The survey, and associated report, highlights several key insights from senior lawyers around the effectiveness of the scheme currently being trialled in the U.K. Business and Property courts. With 74% of respondents judging that the DPS has exacerbated the adversarial environment in the litigation process, it seems that the pilot has some way to go for the scheme to win the fulsome support of the legal profession.

The survey also highlighted the importance of technology in the disclosure process, with a comfortable majority of respondents (85%) stating that access to technology is a determining factor when parties decide on their disclosure model. The report demonstrates that the objectivity that technology brings to complex cases should be taken into account as the pilot continues to evolve, with 77% of respondents believing that more effective use of technology could contribute to transforming the scheme for the better.

Richard East, Senior Partner at Quinn Emanuel Urquhart & Sullivan UK LLP, comments: “As the role of technology has become more central to disclosure exercises, law firms are acknowledging that experts are needed early in the process to help accelerate work and serve clients better.

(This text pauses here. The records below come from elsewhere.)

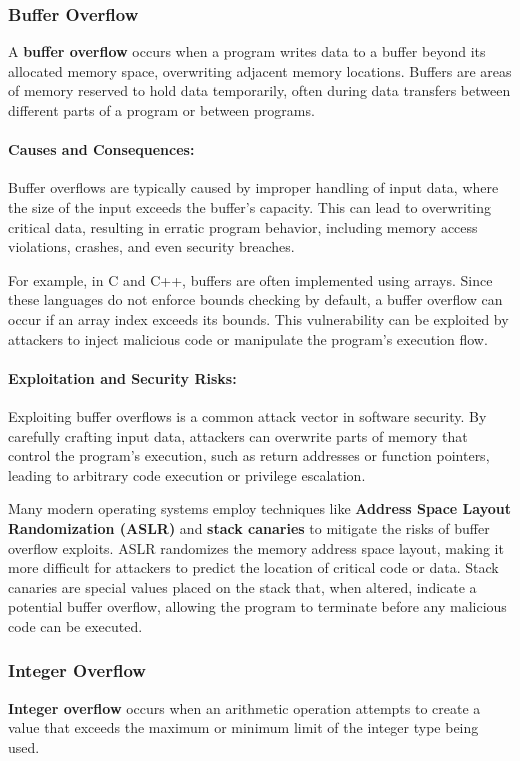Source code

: \documentclass{book}
\begin{document}
\subsubsection{Buffer Overflow}
A \textbf{buffer overflow} occurs when a program writes data to a buffer beyond its allocated memory space, overwriting adjacent memory locations. Buffers are areas of memory reserved to hold data temporarily, often during data transfers between different parts of a program or between programs.

\paragraph{Causes and Consequences:}
Buffer overflows are typically caused by improper handling of input data, where the size of the input exceeds the buffer’s capacity. This can lead to overwriting critical data, resulting in erratic program behavior, including memory access violations, crashes, and even security breaches.

For example, in C and C++, buffers are often implemented using arrays. Since these languages do not enforce bounds checking by default, a buffer overflow can occur if an array index exceeds its bounds. This vulnerability can be exploited by attackers to inject malicious code or manipulate the program’s execution flow.

\paragraph{Exploitation and Security Risks:}
Exploiting buffer overflows is a common attack vector in software security. By carefully crafting input data, attackers can overwrite parts of memory that control the program's execution, such as return addresses or function pointers, leading to arbitrary code execution or privilege escalation.

Many modern operating systems employ techniques like \textbf{Address Space Layout Randomization (ASLR)} and \textbf{stack canaries} to mitigate the risks of buffer overflow exploits. ASLR randomizes the memory address space layout, making it more difficult for attackers to predict the location of critical code or data. Stack canaries are special values placed on the stack that, when altered, indicate a potential buffer overflow, allowing the program to terminate before any malicious code can be executed.

\subsubsection{Integer Overflow}
\textbf{Integer overflow} occurs when an arithmetic operation attempts to create a value that exceeds the maximum or minimum limit of the integer type being used. 
\end{document}
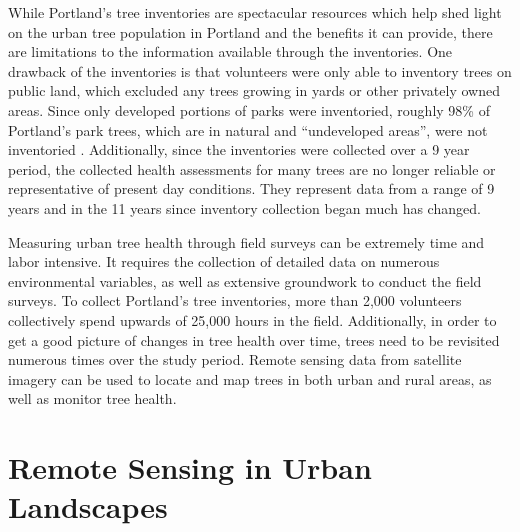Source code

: \documentclass[12pt,twoside]{reedthesis}
\begin{document}
While Portland's tree inventories are spectacular resources which help
shed light on the urban tree population in Portland and the benefits it
can provide, there are limitations to the information available through
the inventories. One drawback of the inventories is that volunteers were
only able to inventory trees on public land, which excluded any trees
growing in yards or other privately owned areas. Since only developed
portions of parks were inventoried, roughly 98\% of Portland's park
trees, which are in natural and ``undeveloped areas'', were not
inventoried . Additionally, since the inventories were collected over a
9 year period, the collected health assessments for many trees are no
longer reliable or representative of present day conditions. They
represent data from a range of 9 years and in the 11 years since
inventory collection began much has changed.

Measuring urban tree health through field surveys can be extremely time
and labor intensive. It requires the collection of detailed data on
numerous environmental variables, as well as extensive groundwork to
conduct the field surveys. To collect Portland's tree inventories, more
than 2,000 volunteers collectively spend upwards of 25,000 hours in the
field. Additionally, in order to get a good picture of changes in tree
health over time, trees need to be revisited numerous times over the
study period. Remote sensing data from satellite imagery can be used to
locate and map trees in both urban and rural areas, as well as monitor
tree health.

\hypertarget{remote-sensing-in-urban-landscapes}{%
\section{Remote Sensing in Urban Landscapes}\label{remote-sensing-in-urban-landscapes}}
\end{document}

It is important that experts are fully integrated into the team as trusted advisors, and are not just used to address ad hoc technical challenges, but to add value right the way through the disclosure process.”

Other survey insights:

  • 68% of respondents use technology experts from the start of disclosure process;
  • Most respondents find themselves agreeing with the opposing side on which model to use less than half the time. Whilst a significant proportion of respondents (14%) state that parties are often two models or more apart at the start of a disclosure process.**
  • 68% of respondents changed their approach to engage with disclosure models that were not previously available pre-pilot;

Phil Beckett, Managing Director and Head of Disputes and Investigations at A&M in Europe and The Middle East, explained: “The pilot scheme has unquestionably got people thinking about eDisclosure more thoroughly and earlier in the process; and created more options for lawyers and other court users when it comes to disclosure processes and it is also heartening to see that technology and expert advice is part and parcel of completing disclosure requests quickly and efficiently. All of these points are great to see, but all the same, the lawyers we surveyed highlighted some significant flaws in the pilot scheme as things stand. There is a danger that rather than making it easier for parties to agree on the right way to deal with relevant documentation, the scheme may instead be placing further barriers between parties in the crucial early stages of disputes. Whilst we are aware more changes came into force in April 2021 to hopefully combat this, we will be interested to see how they play out.”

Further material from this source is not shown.